What the task asks: All lines holding the word "support" are to be copied from the records beneath.

***** Task input *****

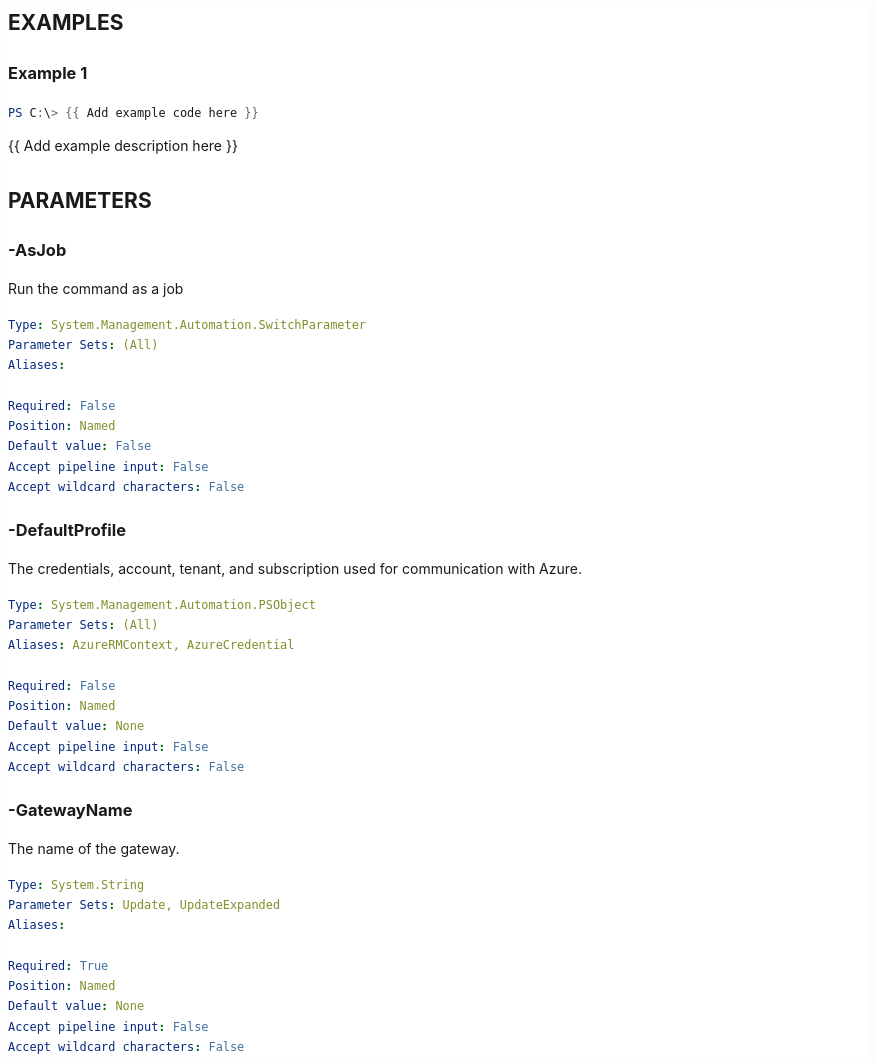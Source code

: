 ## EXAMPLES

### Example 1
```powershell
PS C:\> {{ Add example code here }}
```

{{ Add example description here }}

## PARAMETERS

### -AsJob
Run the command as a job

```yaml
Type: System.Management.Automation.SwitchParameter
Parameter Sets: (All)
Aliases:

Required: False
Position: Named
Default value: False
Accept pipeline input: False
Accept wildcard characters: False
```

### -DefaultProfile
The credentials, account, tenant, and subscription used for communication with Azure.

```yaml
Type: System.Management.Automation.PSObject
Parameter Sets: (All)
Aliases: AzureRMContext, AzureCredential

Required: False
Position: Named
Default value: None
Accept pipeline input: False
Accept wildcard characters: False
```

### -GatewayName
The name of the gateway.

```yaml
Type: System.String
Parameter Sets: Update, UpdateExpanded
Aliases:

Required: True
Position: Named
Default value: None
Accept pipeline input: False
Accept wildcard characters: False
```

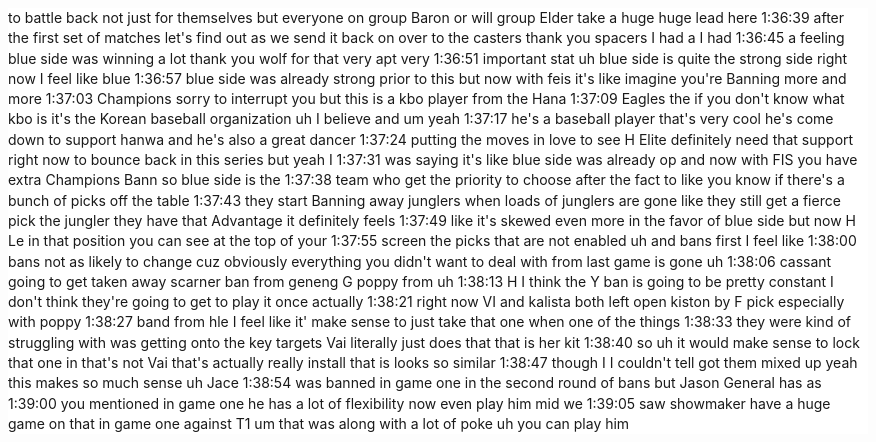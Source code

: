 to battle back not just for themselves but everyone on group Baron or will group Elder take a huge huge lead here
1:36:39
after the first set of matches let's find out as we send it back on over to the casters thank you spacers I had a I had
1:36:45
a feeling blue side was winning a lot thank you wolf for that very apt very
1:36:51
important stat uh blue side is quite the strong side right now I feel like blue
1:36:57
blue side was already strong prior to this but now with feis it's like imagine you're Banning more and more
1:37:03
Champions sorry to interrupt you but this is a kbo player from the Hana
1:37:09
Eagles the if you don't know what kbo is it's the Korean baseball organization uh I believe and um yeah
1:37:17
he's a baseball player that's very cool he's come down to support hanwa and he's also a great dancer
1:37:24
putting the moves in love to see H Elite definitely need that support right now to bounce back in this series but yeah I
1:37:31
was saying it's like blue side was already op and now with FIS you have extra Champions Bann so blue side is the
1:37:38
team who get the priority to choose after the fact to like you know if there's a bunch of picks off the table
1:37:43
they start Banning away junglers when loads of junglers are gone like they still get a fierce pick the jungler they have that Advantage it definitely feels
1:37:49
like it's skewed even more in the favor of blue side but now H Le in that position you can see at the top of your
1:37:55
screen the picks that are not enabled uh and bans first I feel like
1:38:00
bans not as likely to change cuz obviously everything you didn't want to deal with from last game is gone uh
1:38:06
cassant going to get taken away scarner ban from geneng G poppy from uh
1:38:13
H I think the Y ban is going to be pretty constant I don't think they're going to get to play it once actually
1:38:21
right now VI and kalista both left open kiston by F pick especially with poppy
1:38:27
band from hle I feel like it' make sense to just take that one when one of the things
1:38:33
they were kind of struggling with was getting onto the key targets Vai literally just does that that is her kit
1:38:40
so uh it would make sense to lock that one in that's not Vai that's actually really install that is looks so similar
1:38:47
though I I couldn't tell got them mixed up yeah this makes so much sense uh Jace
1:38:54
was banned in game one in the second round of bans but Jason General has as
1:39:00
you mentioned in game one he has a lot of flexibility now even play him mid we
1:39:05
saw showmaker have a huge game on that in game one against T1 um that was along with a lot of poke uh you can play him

*****

Response:
he's a baseball player that's very cool he's come down to support hanwa and he's also a great dancer
putting the moves in love to see H Elite definitely need that support right now to bounce back in this series but yeah I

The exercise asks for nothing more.